About this task: Check each line of the entries below for the word "engagement", and copy the lines that have it.

(Stored records)
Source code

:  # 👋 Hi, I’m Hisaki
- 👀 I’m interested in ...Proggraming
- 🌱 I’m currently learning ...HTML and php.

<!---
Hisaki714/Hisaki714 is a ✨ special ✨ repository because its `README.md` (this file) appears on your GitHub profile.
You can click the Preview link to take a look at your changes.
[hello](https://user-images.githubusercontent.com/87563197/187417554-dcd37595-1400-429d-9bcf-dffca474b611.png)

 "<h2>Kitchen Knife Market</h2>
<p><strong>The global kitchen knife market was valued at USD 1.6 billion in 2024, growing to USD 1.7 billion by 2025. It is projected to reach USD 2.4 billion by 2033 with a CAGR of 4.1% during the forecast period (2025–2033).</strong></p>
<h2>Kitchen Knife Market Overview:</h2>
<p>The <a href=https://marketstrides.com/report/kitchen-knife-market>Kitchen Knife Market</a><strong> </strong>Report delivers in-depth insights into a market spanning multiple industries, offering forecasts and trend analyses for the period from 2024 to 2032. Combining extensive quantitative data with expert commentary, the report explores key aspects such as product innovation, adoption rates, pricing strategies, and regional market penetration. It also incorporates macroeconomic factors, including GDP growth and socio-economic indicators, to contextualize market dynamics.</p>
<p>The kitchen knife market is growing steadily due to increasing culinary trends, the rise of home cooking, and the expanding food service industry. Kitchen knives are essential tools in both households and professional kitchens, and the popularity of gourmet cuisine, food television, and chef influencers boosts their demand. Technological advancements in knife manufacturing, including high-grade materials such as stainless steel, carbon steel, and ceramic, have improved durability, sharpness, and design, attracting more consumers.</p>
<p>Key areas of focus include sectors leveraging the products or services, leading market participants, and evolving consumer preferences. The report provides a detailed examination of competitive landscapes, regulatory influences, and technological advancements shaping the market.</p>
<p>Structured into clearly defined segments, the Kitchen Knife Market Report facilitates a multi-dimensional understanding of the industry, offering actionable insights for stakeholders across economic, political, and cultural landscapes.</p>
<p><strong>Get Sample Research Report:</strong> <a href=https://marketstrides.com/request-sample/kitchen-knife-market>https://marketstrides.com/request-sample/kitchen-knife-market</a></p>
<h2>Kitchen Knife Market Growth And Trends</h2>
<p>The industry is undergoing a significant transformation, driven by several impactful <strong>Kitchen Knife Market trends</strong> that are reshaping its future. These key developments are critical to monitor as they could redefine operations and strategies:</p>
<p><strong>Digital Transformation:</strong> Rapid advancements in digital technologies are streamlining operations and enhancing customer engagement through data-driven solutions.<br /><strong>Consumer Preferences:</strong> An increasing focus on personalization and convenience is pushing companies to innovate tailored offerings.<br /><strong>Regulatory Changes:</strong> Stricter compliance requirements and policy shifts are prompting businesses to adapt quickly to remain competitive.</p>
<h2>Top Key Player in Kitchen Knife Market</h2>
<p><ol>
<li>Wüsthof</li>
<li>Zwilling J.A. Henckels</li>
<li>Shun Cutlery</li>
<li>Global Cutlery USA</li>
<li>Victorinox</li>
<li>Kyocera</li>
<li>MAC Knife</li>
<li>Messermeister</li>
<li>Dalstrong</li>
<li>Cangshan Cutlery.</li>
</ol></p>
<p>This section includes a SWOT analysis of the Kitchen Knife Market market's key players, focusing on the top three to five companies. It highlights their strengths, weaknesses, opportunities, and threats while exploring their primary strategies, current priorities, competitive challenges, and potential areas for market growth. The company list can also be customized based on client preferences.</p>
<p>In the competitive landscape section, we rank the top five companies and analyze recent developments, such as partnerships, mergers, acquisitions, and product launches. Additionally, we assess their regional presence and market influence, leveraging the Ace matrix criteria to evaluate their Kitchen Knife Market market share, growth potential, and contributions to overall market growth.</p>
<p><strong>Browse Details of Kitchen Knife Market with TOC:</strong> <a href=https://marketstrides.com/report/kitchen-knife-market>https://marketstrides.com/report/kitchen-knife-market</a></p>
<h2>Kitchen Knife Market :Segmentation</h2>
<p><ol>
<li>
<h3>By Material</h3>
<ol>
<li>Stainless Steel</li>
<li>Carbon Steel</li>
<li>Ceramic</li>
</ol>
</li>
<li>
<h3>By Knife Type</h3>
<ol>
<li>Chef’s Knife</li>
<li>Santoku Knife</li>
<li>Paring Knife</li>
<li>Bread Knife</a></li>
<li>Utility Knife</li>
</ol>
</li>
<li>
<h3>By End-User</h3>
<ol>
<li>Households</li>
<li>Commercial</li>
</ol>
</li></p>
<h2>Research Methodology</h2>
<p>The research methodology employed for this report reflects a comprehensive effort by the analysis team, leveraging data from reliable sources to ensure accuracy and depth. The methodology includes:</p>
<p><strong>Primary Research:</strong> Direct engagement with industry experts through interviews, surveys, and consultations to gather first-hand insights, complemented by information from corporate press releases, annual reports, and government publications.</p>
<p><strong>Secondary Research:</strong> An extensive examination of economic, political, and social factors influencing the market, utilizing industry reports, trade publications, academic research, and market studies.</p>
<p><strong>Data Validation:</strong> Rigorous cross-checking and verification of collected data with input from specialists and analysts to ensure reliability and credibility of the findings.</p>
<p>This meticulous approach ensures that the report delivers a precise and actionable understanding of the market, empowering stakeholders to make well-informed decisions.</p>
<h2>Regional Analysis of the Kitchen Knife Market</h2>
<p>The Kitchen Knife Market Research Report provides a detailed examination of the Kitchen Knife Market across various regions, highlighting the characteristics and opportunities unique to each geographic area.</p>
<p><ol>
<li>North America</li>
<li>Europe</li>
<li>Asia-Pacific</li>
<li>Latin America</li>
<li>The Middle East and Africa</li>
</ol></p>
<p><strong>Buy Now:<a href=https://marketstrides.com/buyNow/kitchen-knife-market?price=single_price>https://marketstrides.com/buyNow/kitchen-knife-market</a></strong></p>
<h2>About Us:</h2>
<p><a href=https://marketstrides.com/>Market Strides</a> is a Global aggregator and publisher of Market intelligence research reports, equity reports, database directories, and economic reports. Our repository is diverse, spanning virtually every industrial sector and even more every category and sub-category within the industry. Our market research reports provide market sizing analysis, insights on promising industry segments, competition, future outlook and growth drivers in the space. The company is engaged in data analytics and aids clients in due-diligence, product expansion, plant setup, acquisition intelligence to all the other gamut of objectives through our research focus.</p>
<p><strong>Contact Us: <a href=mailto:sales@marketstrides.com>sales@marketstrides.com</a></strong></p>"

Written solution:
<p><strong>Digital Transformation:</strong> Rapid advancements in digital technologies are streamlining operations and enhancing customer engagement through data-driven solutions.<br /><strong>Consumer Preferences:</strong> An increasing focus on personalization and convenience is pushing companies to innovate tailored offerings.<br /><strong>Regulatory Changes:</strong> Stricter compliance requirements and policy shifts are prompting businesses to adapt quickly to remain competitive.</p>
<p><strong>Primary Research:</strong> Direct engagement with industry experts through interviews, surveys, and consultations to gather first-hand insights, complemented by information from corporate press releases, annual reports, and government publications.</p>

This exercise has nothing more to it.